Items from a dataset
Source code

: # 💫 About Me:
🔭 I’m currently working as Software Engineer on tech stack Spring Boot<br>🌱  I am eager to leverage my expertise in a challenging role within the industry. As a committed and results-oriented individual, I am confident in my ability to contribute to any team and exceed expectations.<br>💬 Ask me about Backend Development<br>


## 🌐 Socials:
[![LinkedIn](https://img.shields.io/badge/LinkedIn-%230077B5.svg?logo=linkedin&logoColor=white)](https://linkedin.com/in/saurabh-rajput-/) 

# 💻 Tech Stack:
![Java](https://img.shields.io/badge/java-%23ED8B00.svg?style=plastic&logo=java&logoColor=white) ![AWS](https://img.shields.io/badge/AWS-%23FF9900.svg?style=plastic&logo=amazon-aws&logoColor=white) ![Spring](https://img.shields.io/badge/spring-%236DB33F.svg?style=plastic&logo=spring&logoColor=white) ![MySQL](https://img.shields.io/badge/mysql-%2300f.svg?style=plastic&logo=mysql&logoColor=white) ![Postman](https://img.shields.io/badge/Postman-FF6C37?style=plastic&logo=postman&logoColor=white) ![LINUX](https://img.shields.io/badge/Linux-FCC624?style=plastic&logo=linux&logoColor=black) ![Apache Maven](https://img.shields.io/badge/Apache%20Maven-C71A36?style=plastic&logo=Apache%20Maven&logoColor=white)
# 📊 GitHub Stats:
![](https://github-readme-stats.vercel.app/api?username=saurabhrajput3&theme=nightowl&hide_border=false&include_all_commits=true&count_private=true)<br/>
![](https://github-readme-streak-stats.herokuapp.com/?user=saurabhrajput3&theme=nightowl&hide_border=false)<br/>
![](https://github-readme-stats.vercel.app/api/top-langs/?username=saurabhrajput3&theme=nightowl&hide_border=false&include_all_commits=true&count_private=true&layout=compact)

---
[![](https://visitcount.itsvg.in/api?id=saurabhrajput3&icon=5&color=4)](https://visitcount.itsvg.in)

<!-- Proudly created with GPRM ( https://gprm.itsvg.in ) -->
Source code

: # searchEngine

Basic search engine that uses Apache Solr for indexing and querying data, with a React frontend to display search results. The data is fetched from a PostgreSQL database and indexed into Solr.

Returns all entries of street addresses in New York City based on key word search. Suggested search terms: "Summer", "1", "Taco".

==

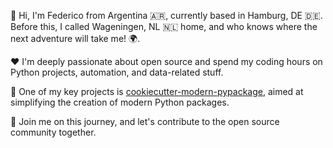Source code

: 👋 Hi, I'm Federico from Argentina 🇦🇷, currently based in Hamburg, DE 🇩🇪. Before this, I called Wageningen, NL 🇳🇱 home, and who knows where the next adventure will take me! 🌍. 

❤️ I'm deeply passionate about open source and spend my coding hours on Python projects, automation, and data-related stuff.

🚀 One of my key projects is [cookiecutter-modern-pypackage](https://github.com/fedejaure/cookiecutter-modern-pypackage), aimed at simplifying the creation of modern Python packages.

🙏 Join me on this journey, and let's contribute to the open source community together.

--

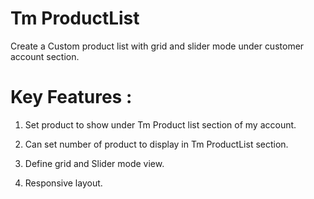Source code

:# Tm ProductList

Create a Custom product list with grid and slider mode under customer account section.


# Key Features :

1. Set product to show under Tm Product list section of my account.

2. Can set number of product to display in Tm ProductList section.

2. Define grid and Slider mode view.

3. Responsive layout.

• **YOUR OBJECTIVE**
Above are the records. Identify each line that contains the word "itsvg".

• **EXERCISE RESULT**
[![](https://visitcount.itsvg.in/api?id=saurabhrajput3&icon=5&color=4)](https://visitcount.itsvg.in)
<!-- Proudly created with GPRM ( https://gprm.itsvg.in ) -->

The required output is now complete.